BlockBeats News, July 2nd. Goldman Sachs believes that investors should not exit the artificial intelligence theme prematurely. Despite the significant gains of AI-related stocks so far this year and the increasing market concerns about a bubble, Ben Snider, Goldman Sachs' U.S. stock strategy director, stated that the current market trend still resembles a profit-driven bull market rather than a speculative frenzy solely supported by valuation expansion.
Snider believes that AI investment opportunities still focus on three main themes: AI infrastructure, power infrastructure, and cloud providers and hyperscale platforms that have recently underperformed. The first theme includes semiconductors, servers, AI networking equipment, and data center hardware; the second theme includes power equipment, utilities, and energy infrastructure that support data center expansion; the third theme includes large platform companies such as Amazon, Microsoft, Meta, Alphabet, Oracle, and IBM.
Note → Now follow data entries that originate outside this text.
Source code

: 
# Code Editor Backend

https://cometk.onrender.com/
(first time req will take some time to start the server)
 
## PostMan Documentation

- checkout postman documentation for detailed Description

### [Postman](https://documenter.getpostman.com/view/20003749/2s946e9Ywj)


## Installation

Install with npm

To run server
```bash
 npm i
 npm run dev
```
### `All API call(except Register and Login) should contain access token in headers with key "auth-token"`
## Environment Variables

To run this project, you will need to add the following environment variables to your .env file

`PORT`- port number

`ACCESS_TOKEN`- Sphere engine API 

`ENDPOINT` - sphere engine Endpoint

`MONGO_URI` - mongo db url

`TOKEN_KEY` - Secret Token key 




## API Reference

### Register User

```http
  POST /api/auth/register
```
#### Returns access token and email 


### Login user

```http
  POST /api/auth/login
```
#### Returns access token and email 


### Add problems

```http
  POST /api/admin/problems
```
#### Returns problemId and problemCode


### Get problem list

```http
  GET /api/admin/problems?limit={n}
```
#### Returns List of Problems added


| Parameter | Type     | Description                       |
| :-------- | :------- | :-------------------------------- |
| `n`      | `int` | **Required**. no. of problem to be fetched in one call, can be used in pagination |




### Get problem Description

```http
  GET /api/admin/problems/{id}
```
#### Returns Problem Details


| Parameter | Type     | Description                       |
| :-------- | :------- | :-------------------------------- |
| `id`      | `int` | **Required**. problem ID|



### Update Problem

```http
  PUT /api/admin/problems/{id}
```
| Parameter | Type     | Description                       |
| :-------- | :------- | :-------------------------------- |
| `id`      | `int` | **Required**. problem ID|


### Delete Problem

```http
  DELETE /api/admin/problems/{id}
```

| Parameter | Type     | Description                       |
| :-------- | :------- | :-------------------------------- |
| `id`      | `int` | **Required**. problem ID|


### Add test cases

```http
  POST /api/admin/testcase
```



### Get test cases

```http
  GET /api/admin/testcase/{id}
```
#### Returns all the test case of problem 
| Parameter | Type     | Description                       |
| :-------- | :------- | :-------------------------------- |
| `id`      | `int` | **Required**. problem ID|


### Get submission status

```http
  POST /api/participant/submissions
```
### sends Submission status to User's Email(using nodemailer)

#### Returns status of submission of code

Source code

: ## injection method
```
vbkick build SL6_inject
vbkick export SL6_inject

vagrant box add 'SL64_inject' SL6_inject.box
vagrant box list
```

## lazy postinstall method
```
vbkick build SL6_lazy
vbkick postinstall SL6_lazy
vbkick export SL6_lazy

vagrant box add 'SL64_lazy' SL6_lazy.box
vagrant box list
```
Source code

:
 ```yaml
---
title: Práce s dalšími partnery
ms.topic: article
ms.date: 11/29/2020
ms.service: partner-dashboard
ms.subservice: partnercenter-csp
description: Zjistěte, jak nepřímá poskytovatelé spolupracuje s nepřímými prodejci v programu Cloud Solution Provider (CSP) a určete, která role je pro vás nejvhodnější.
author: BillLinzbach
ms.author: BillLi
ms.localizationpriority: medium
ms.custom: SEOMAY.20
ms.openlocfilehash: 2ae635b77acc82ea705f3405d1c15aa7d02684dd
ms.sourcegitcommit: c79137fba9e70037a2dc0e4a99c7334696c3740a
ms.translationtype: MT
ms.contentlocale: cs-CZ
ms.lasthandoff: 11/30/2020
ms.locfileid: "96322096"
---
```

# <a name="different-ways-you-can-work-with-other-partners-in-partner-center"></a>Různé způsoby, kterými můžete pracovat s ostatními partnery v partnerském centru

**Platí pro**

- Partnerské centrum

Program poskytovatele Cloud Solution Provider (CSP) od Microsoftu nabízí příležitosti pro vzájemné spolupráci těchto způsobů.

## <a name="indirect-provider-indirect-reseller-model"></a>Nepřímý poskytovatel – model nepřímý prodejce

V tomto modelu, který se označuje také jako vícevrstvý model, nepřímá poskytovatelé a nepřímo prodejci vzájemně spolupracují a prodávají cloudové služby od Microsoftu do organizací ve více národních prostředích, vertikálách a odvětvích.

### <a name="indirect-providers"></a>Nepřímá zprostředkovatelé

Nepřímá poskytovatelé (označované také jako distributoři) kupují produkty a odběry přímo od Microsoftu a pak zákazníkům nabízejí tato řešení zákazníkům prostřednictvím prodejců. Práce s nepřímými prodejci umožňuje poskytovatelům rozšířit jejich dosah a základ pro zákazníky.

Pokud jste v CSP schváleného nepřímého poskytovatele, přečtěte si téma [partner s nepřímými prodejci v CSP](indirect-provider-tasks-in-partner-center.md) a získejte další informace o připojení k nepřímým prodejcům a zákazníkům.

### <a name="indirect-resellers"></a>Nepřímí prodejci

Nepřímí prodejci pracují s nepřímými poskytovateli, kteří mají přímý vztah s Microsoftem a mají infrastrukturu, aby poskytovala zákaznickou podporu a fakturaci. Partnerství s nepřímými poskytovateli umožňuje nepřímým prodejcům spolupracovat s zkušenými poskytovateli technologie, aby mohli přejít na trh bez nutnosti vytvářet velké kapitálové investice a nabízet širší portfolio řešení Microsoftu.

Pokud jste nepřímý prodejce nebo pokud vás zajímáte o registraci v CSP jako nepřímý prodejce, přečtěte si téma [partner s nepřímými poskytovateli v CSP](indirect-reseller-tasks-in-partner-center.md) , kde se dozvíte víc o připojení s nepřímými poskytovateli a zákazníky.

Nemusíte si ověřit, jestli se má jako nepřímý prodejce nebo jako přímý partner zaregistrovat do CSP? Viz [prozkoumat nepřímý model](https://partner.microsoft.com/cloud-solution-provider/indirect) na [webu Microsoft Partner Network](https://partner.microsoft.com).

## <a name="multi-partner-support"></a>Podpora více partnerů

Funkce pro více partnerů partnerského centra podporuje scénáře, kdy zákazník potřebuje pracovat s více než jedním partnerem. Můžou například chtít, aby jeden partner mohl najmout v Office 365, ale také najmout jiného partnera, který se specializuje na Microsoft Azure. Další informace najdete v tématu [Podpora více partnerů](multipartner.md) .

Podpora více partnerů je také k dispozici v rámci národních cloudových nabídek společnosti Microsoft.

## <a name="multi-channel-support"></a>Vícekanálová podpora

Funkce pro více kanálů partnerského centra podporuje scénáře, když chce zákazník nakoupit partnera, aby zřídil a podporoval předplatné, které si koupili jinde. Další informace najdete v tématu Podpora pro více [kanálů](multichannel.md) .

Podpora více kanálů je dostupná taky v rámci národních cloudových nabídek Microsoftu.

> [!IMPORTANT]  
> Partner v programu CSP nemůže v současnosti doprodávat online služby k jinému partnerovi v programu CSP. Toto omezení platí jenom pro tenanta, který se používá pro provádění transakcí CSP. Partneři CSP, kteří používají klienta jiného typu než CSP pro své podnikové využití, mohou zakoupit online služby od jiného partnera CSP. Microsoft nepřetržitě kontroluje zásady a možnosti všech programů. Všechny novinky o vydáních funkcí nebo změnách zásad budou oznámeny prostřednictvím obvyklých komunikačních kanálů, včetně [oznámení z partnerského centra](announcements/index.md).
Goldman Sachs' core argument is that although many AI infrastructure stocks have seen large gains, their valuations have not detached from earnings expectations like in a typical bubble. Some storage, semiconductor, and data center-related stocks still reflect market skepticism rather than unanimous optimism. In other words, investors are still demanding these companies to prove with orders, profit margins, and cash flow that AI capital expenditures can translate into profitability.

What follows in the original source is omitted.